- _EXTRACTED INFORMATION_:
- - - -

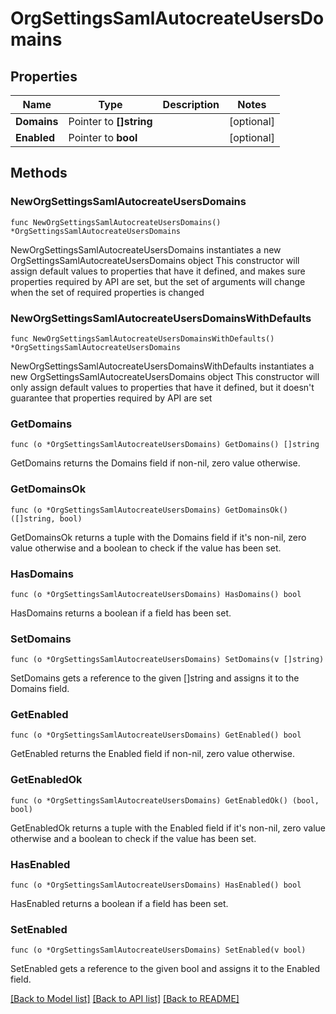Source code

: # OrgSettingsSamlAutocreateUsersDomains

## Properties

Name | Type | Description | Notes
------------ | ------------- | ------------- | -------------
**Domains** | Pointer to **[]string** |  | [optional] 
**Enabled** | Pointer to **bool** |  | [optional] 

## Methods

### NewOrgSettingsSamlAutocreateUsersDomains

`func NewOrgSettingsSamlAutocreateUsersDomains() *OrgSettingsSamlAutocreateUsersDomains`

NewOrgSettingsSamlAutocreateUsersDomains instantiates a new OrgSettingsSamlAutocreateUsersDomains object
This constructor will assign default values to properties that have it defined,
and makes sure properties required by API are set, but the set of arguments
will change when the set of required properties is changed

### NewOrgSettingsSamlAutocreateUsersDomainsWithDefaults

`func NewOrgSettingsSamlAutocreateUsersDomainsWithDefaults() *OrgSettingsSamlAutocreateUsersDomains`

NewOrgSettingsSamlAutocreateUsersDomainsWithDefaults instantiates a new OrgSettingsSamlAutocreateUsersDomains object
This constructor will only assign default values to properties that have it defined,
but it doesn't guarantee that properties required by API are set

### GetDomains

`func (o *OrgSettingsSamlAutocreateUsersDomains) GetDomains() []string`

GetDomains returns the Domains field if non-nil, zero value otherwise.

### GetDomainsOk

`func (o *OrgSettingsSamlAutocreateUsersDomains) GetDomainsOk() ([]string, bool)`

GetDomainsOk returns a tuple with the Domains field if it's non-nil, zero value otherwise
and a boolean to check if the value has been set.

### HasDomains

`func (o *OrgSettingsSamlAutocreateUsersDomains) HasDomains() bool`

HasDomains returns a boolean if a field has been set.

### SetDomains

`func (o *OrgSettingsSamlAutocreateUsersDomains) SetDomains(v []string)`

SetDomains gets a reference to the given []string and assigns it to the Domains field.

### GetEnabled

`func (o *OrgSettingsSamlAutocreateUsersDomains) GetEnabled() bool`

GetEnabled returns the Enabled field if non-nil, zero value otherwise.

### GetEnabledOk

`func (o *OrgSettingsSamlAutocreateUsersDomains) GetEnabledOk() (bool, bool)`

GetEnabledOk returns a tuple with the Enabled field if it's non-nil, zero value otherwise
and a boolean to check if the value has been set.

### HasEnabled

`func (o *OrgSettingsSamlAutocreateUsersDomains) HasEnabled() bool`

HasEnabled returns a boolean if a field has been set.

### SetEnabled

`func (o *OrgSettingsSamlAutocreateUsersDomains) SetEnabled(v bool)`

SetEnabled gets a reference to the given bool and assigns it to the Enabled field.


[[Back to Model list]](../README.md#documentation-for-models) [[Back to API list]](../README.md#documentation-for-api-endpoints) [[Back to README]](../README.md)


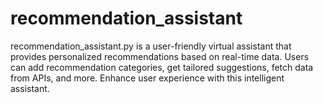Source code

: # recommendation_assistant
recommendation_assistant.py is a user-friendly virtual assistant that provides personalized recommendations based on real-time data. Users can add recommendation categories, get tailored suggestions, fetch data from APIs, and more. Enhance user experience with this intelligent assistant.
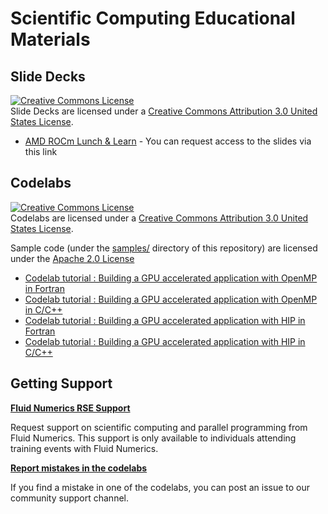 # Scientific Computing Educational Materials


## Slide Decks


<a rel="license" href="http://creativecommons.org/licenses/by/3.0/us/"><img alt="Creative Commons License" style="border-width:0" src="https://i.creativecommons.org/l/by/3.0/us/88x31.png" /></a><br />Slide Decks are licensed under a <a rel="license" href="http://creativecommons.org/licenses/by/3.0/us/">Creative Commons Attribution 3.0 United States License</a>.

* [AMD ROCm Lunch & Learn](https://docs.google.com/presentation/d/1kS_k880WMvJ15UpTRgJZ9h14Vvv_lT62vycSNVI9OmE/view) - You can request access to the slides via this link

## Codelabs
<a rel="license" href="http://creativecommons.org/licenses/by/3.0/us/"><img alt="Creative Commons License" style="border-width:0" src="https://i.creativecommons.org/l/by/3.0/us/88x31.png" /></a><br />Codelabs are licensed under a <a rel="license" href="http://creativecommons.org/licenses/by/3.0/us/">Creative Commons Attribution 3.0 United States License</a>.

Sample code (under the [samples/](./samples) directory of this repository) are licensed under the [Apache 2.0 License](./LICENSE)

* [Codelab tutorial : Building a GPU accelerated application with OpenMP in Fortran](https://fluidnumerics.github.io/scientific-computing-edu/docs/codelabs/build-a-gpu-app-openmp-fortran/index.html#0)
* [Codelab tutorial : Building a GPU accelerated application with OpenMP in C/C++](https://fluidnumerics.github.io/scientific-computing-edu/docs/codelabs/build-a-gpu-app-openmp-c/index.html#0)
* [Codelab tutorial : Building a GPU accelerated application with HIP in Fortran](https://fluidnumerics.github.io/scientific-computing-edu/docs/codelabs/build-a-gpu-app-hip-fortran/index.html#0)
* [Codelab tutorial : Building a GPU accelerated application with HIP in C/C++](https://fluidnumerics.github.io/scientific-computing-edu/docs/codelabs/build-a-gpu-app-hip-c/index.html#0)


## Getting Support

**[Fluid Numerics RSE Support](https://octoskelo.atlassian.net/servicedesk/customer/portal/2/group/46/create/142)**

Request support on scientific computing and parallel programming from Fluid Numerics. This support is only available to individuals attending training events with Fluid Numerics.

**[Report mistakes in the codelabs](https://octoskelo.atlassian.net/servicedesk/customer/portal/1/create/140)**

If you find a mistake in one of the codelabs, you can post an issue to our community support channel.
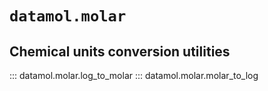# `datamol.molar`

## Chemical units conversion utilities

::: datamol.molar.log_to_molar
::: datamol.molar.molar_to_log
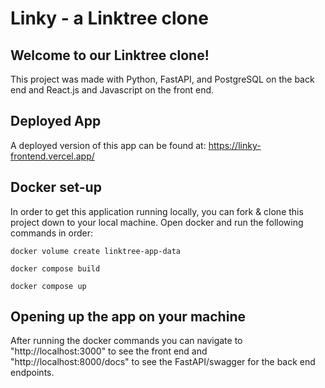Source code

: # Linky - a Linktree clone

## Welcome to our Linktree clone!

This project was made with Python, FastAPI, and PostgreSQL on the back end and React.js and Javascript on the front end.

## Deployed App

A deployed version of this app can be found at: https://linky-frontend.vercel.app/

## Docker set-up

In order to get this application running locally, you can fork & clone this project down to your local machine. Open docker and run the following commands in order:

`docker volume create linktree-app-data`

`docker compose build`

`docker compose up`

## Opening up the app on your machine

After running the docker commands you can navigate to "http://localhost:3000" to see the front end and "http://localhost:8000/docs" to see the FastAPI/swagger for the back end endpoints.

- - - -

- _ACTION ITEM_: In the entries above, find the line with "Pointer to **[]string**" and the line with "### NewOrgSettingsSamlAutocreateUsersDomainsWithDefaults", then set down exactly those two and every line between them, nothing else.

- _TASK ANSWER_:
**Domains** | Pointer to **[]string** |  | [optional] 
**Enabled** | Pointer to **bool** |  | [optional] 

## Methods

### NewOrgSettingsSamlAutocreateUsersDomains

`func NewOrgSettingsSamlAutocreateUsersDomains() *OrgSettingsSamlAutocreateUsersDomains`

NewOrgSettingsSamlAutocreateUsersDomains instantiates a new OrgSettingsSamlAutocreateUsersDomains object
This constructor will assign default values to properties that have it defined,
and makes sure properties required by API are set, but the set of arguments
will change when the set of required properties is changed

### NewOrgSettingsSamlAutocreateUsersDomainsWithDefaults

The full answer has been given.